• The task
A full, word-for-word copy of the listing below is needed; leave the images out of it.

• Dataset
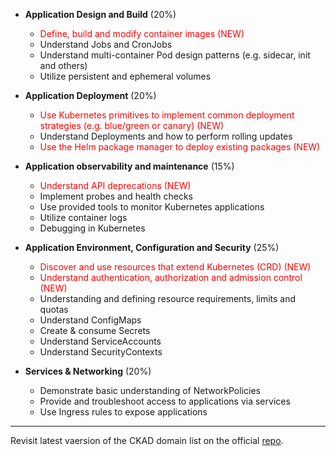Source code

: - **Application Design and Build** (20%)
  -  <span style="color:red">Define, build and modify container images (NEW)</span>
  -  Understand Jobs and CronJobs
  -  Understand multi-container Pod design patterns (e.g. sidecar, init and others)
  -  Utilize persistent and ephemeral volumes

- **Application Deployment** (20%)
  -  <span style="color:red">Use Kubernetes primitives to implement common deployment strategies (e.g. blue/green or canary) (NEW)</span>
  -  Understand Deployments and how to perform rolling updates
  -  <span style="color:red">Use the Helm package manager to deploy existing packages (NEW)</span>

- **Application observability  and maintenance** (15%)
  -  <span style="color:red">Understand API deprecations (NEW)</span>
  -  Implement probes and health checks
  -  Use provided tools to monitor Kubernetes applications
  -  Utilize container logs
  -  Debugging in Kubernetes

- **Application Environment, Configuration and Security** (25%)
  -  <span style="color:red">Discover and use resources that extend Kubernetes (CRD) (NEW)</span>
  -  <span style="color:red">Understand authentication, authorization and admission control (NEW)</span>
  -  Understanding and defining resource requirements, limits and quotas
  -  Understand ConfigMaps
  -  Create & consume Secrets
  -  Understand ServiceAccounts
  -  Understand SecurityContexts

- **Services & Networking** (20%)
  -  Demonstrate basic understanding of NetworkPolicies
  -  Provide and troubleshoot access to applications via services
  -  Use Ingress rules to expose applications

---

Revisit latest vaersion of the CKAD domain list on the official [repo](https://github.com/cncf/curriculum).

• Exercise output
Source code

: - **Application Design and Build** (20%)
  -  <span style="color:red">Define, build and modify container images (NEW)</span>
  -  Understand Jobs and CronJobs
  -  Understand multi-container Pod design patterns (e.g. sidecar, init and others)
  -  Utilize persistent and ephemeral volumes

- **Application Deployment** (20%)
  -  <span style="color:red">Use Kubernetes primitives to implement common deployment strategies (e.g. blue/green or canary) (NEW)</span>
  -  Understand Deployments and how to perform rolling updates
  -  <span style="color:red">Use the Helm package manager to deploy existing packages (NEW)</span>

- **Application observability  and maintenance** (15%)
  -  <span style="color:red">Understand API deprecations (NEW)</span>
  -  Implement probes and health checks
  -  Use provided tools to monitor Kubernetes applications
  -  Utilize container logs
  -  Debugging in Kubernetes

- **Application Environment, Configuration and Security** (25%)
  -  <span style="color:red">Discover and use resources that extend Kubernetes (CRD) (NEW)</span>
  -  <span style="color:red">Understand authentication, authorization and admission control (NEW)</span>
  -  Understanding and defining resource requirements, limits and quotas
  -  Understand ConfigMaps
  -  Create & consume Secrets
  -  Understand ServiceAccounts
  -  Understand SecurityContexts

- **Services & Networking** (20%)
  -  Demonstrate basic understanding of NetworkPolicies
  -  Provide and troubleshoot access to applications via services
  -  Use Ingress rules to expose applications

---

Revisit latest vaersion of the CKAD domain list on the official [repo](https://github.com/cncf/curriculum).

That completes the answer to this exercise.